Wednesday, December 2, 2015

Depression: An Endless Sea

It’s hard to remember how awful it is until I’m here again.

Living with depression is treading water.

Sometimes you are floating easily in calm seas, and sometimes you are fighting to keep your head above the waves. Rarely are you making any forward progress, but what does that even mean? Is there a shore to this ocean?

I have forgotten.

I think I can remember being on land, but it feels hazy, like a dream. Maybe it wasn’t real. Maybe it is only the ocean — forever.

It feels different as I age, but is always cold and numbing and familiar. Just now I think about it more. I think I should be better at this.

It used to feel a part of me, but now it feels consuming. An outside force that siphons my will to live, beating me into submission until I crawl back into bed.

I shouldn’t be in bed. I should be working. I should be cooking. I should be showering. I should be living. What does it mean if I’m always breathing, but never alive?

Depression is a sea of lies. Nothing feels true. Nothing feels good. Overwhelming, crushing, but always grey and cold and lackluster — an endless sea of lies.

I am a bad adult. My life is wonderful and I can’t even be a functioning part of society. What is wrong with me? People have real problems. Get up. Go do something. Get dressed. Go outside. Buy groceries. Eat some real food. Make a doctor’s appointment. Get back on meds. You would feel better. This is your own fault. Get up. Get up!

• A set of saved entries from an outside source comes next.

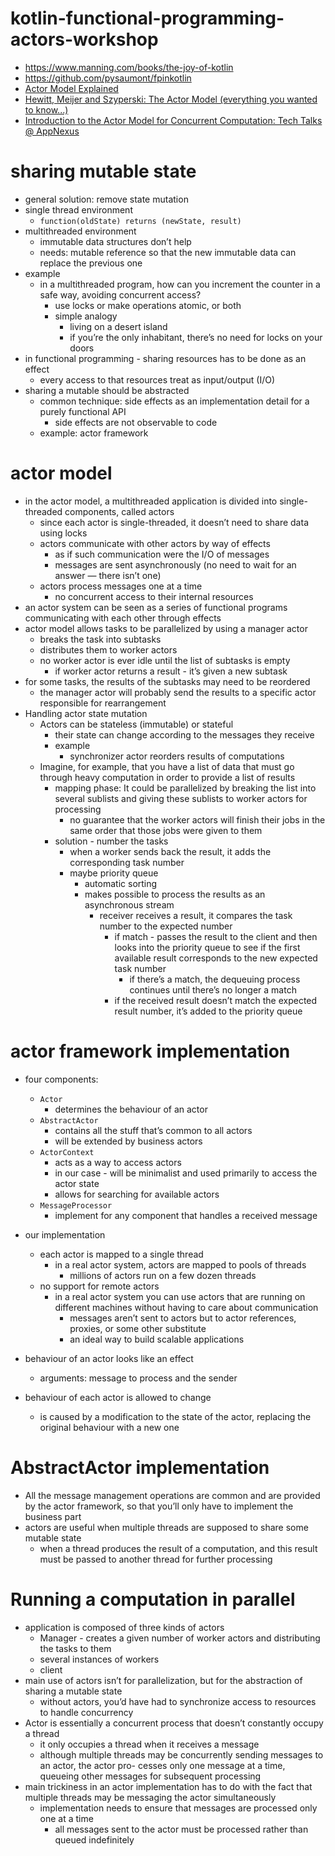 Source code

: # kotlin-functional-programming-actors-workshop
* https://www.manning.com/books/the-joy-of-kotlin
* https://github.com/pysaumont/fpinkotlin
* [Actor Model Explained](https://www.youtube.com/watch?v=ELwEdb_pD0k)
* [Hewitt, Meijer and Szyperski: The Actor Model (everything you wanted to know...)](https://www.youtube.com/watch?v=7erJ1DV_Tlo)
* [Introduction to the Actor Model for Concurrent Computation: Tech Talks @ AppNexus](https://www.youtube.com/watch?v=lPTqcecwkJg)

# sharing mutable state
* general solution: remove state mutation
* single thread environment
    * `function(oldState) returns (newState, result)`
* multithreaded environment
    * immutable data structures don’t help
    * needs: mutable reference so that the new immutable data can replace the previous one
* example
    * in a multithreaded program, how can you increment the counter in a safe way, avoiding 
    concurrent access?
        * use locks or make operations atomic, or both
        * simple analogy
            * living on a desert island
            * if you’re the only inhabitant, there’s no need for locks on your doors
* in functional programming - sharing resources has to be done as an effect
    * every access to that resources treat as input/output (I/O)
* sharing a mutable should be abstracted
    * common technique: side effects as an implementation detail for a purely functional API
        * side effects are not observable to code
    * example: actor framework
    
# actor model
* in the actor model, a multithreaded application is divided into single-threaded components, called actors 
    * since each actor is single-threaded, it doesn’t need to share data using locks
    * actors communicate with other actors by way of effects
        * as if such communication were the I/O of messages
        * messages are sent asynchronously (no need to wait for an answer — there isn’t one)
    * actors process messages one at a time 
        * no concurrent access to their internal resources
* an actor system can be seen as a series of functional programs communicating with each other 
through effects
* actor model allows tasks to be parallelized by using a manager actor
    * breaks the task into subtasks
    * distributes them to worker actors
    * no worker actor is ever idle until the list of subtasks is empty
        * if worker actor returns a result - it’s given a new subtask
* for some tasks, the results of the subtasks may need to be reordered
    * the manager actor will probably send the results to a specific actor responsible for rearrangement
* Handling actor state mutation
    * Actors can be stateless (immutable) or stateful
        * their state can change according to the messages they receive
        * example
            * synchronizer actor reorders results of computations
    * Imagine, for example, that you have a list of data that must go through heavy computation in order 
    to provide a list of results
        * mapping phase: It could be parallelized by breaking the list into several sublists and giving these 
        sublists to worker actors for processing
            * no guarantee that the worker actors will finish their jobs in the same order that those 
            jobs were given to them
        * solution - number the tasks 
            * when a worker sends back the result, it adds the corresponding task number
            * maybe priority queue
                * automatic sorting
                * makes possible to process the results as an asynchronous stream
                    * receiver receives a result, it compares the task number to the expected number
                        * if match - passes the result to the client and then looks into the priority queue to
                        see if the first available result corresponds to the new expected task number
                            * if there’s a match, the dequeuing process continues until there’s no longer 
                            a match
                        * if the received result doesn’t match the expected result number, it’s added to 
                        the priority queue

# actor framework implementation
* four components:
    * `Actor`
        * determines the behaviour of an actor
    * `AbstractActor`
         * contains all the stuff that’s common to all actors 
        * will be extended by business actors
    * `ActorContext`
        * acts as a way to access actors
        * in our case - will be minimalist and used primarily to access the actor state
        * allows for searching for available actors
    * `MessageProcessor`
        * implement for any component that handles a received message
* our implementation
    * each actor is mapped to a single thread 
        * in a real actor system, actors are mapped to pools of threads
            * millions of actors run on a few dozen threads
    * no support for remote actors 
        * in a real actor system you can use actors that are running on different machines without 
        having to care about communication
            * messages aren’t sent to actors but to actor references, proxies, or some other substitute
            * an ideal way to build scalable applications
            
* behaviour of an actor looks like an effect
    * arguments: message to process and the sender
* behaviour of each actor is allowed to change
    * is caused by a modification to the state of the actor, replacing the original behaviour with a new one
    
# AbstractActor implementation
* All the message management operations are common and
  are provided by the actor framework, so that you’ll only have to implement the business part
* actors are useful when multiple threads are supposed to share some mutable state
    * when a thread produces the result of a computation, and this result must be passed to 
    another thread for further processing
    
# Running a computation in parallel
* application is composed of three kinds of actors
    * Manager - creates a given number of worker actors and distributing the tasks to them
    * several instances of workers
    * client
* main use of actors isn’t for parallelization, but for the abstraction of sharing a mutable state 
    * without actors, you’d have had to synchronize access to resources to handle concurrency
* Actor is essentially a concurrent process that doesn’t constantly occupy a thread
    * it only occupies a thread when it receives a message
    * although multiple threads may be concurrently sending messages to an actor, the actor pro-
    cesses only one message at a time, queueing other messages for subsequent processing
* main trickiness in an actor implementation has to do with the fact that multiple threads may be 
messaging the actor simultaneously
    * implementation needs to ensure that messages are processed only one at a time
        * all messages sent to the actor must be processed rather than queued indefinitely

It doesn’t matter. It always comes back around to this. You are never going to feel better. This is what life is. Is this enough for you? Is this existence worth it? You will never accomplish anything. You will be treading water, staying alive and nothing more. Give up. Everything would be better if you just let go. Let the ocean take you away. Give up. Just give up…

Just wait. Be kind to yourself. It’s okay. You have a good life. Things will work out. It won’t always be like this, or at least if it is, you can think about it later. Not now. Deep breaths. Intoxicate. Worry later. Sleep now. Just sleep. You can’t feel like this when you’re asleep. You might feel better when you wake up. Just wait until you wake up.

An endless sea of lies.

Treading water for as long as I can because there is no other choice. Wishing I could stop, but knowing I won’t.

“It’s going to be okay. This isn’t forever.”

Of course it will be okay. I’m always okay. I always wake up.